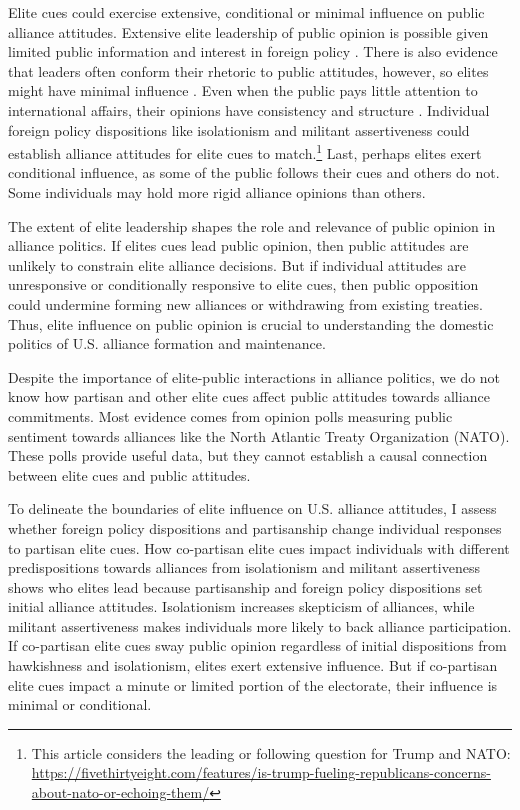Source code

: \documentclass[12pt]{article}
\begin{document}
Elite cues could exercise extensive, conditional or minimal influence on public alliance attitudes. 
Extensive elite leadership of public opinion is possible given limited public information and interest in foreign policy \citep{Canes-Wrone2006, BaumPotter2008, Druckman2014}.
There is also evidence that leaders often conform their rhetoric to public attitudes, however, so elites might have minimal influence  \citep{Barberaetal2019, HagerHilbig2020}.
Even when the public pays little attention to international affairs, their opinions have consistency and structure \citep{Holsti1992, PageShapiro1992}.
Individual foreign policy dispositions like isolationism and militant assertiveness \citep{Herrmannetal1999, KertzerZeitzoff2017} could establish alliance attitudes for elite cues to match.\footnote{This article considers the leading or following question for Trump and NATO: \url{https://fivethirtyeight.com/features/is-trump-fueling-republicans-concerns-about-nato-or-echoing-them/}}
Last, perhaps elites exert conditional influence, as some of the public follows their cues and others do not. 
Some individuals may hold more rigid alliance opinions than others.


The extent of elite leadership shapes the role and relevance of public opinion in alliance politics.
If elites cues lead public opinion, then public attitudes are unlikely to constrain elite alliance decisions.
But if individual attitudes are unresponsive or conditionally responsive to elite cues, then public opposition could undermine forming new alliances or withdrawing from existing treaties. 
Thus, elite influence on public opinion is crucial to understanding the domestic politics of U.S. alliance formation and maintenance.  


Despite the importance of elite-public interactions in alliance politics, we do not know how partisan and other elite cues affect public attitudes towards alliance commitments. 
Most evidence comes from opinion polls measuring public sentiment towards alliances like the North Atlantic Treaty Organization (NATO).
These polls provide useful data, but they cannot establish a causal connection between elite cues and public attitudes.


To delineate the boundaries of elite influence on U.S. alliance attitudes, I assess whether foreign policy dispositions and partisanship change individual responses to partisan elite cues.
How co-partisan elite cues impact individuals with different predispositions towards alliances from isolationism and militant assertiveness shows who elites lead because partisanship and foreign policy dispositions set initial alliance attitudes. 
Isolationism increases skepticism of alliances, while militant assertiveness makes individuals more likely to back alliance participation. 
If co-partisan elite cues sway public opinion regardless of initial dispositions from hawkishness and isolationism, elites exert extensive influence. 
But if co-partisan elite cues impact a minute or limited portion of the electorate, their influence is minimal or conditional.
\end{document}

★ ★ ★ ★

_What to produce_: Give back the material exactly as written, from its first line to the line that contains "Even when the", and leave out the pictures.

_Output_:
Source code

: \documentclass[12pt]{article}
\begin{document}
Elite cues could exercise extensive, conditional or minimal influence on public alliance attitudes. 
Extensive elite leadership of public opinion is possible given limited public information and interest in foreign policy \citep{Canes-Wrone2006, BaumPotter2008, Druckman2014}.
There is also evidence that leaders often conform their rhetoric to public attitudes, however, so elites might have minimal influence  \citep{Barberaetal2019, HagerHilbig2020}.
Even when the public pays little attention to international affairs, their opinions have consistency and structure \citep{Holsti1992, PageShapiro1992}.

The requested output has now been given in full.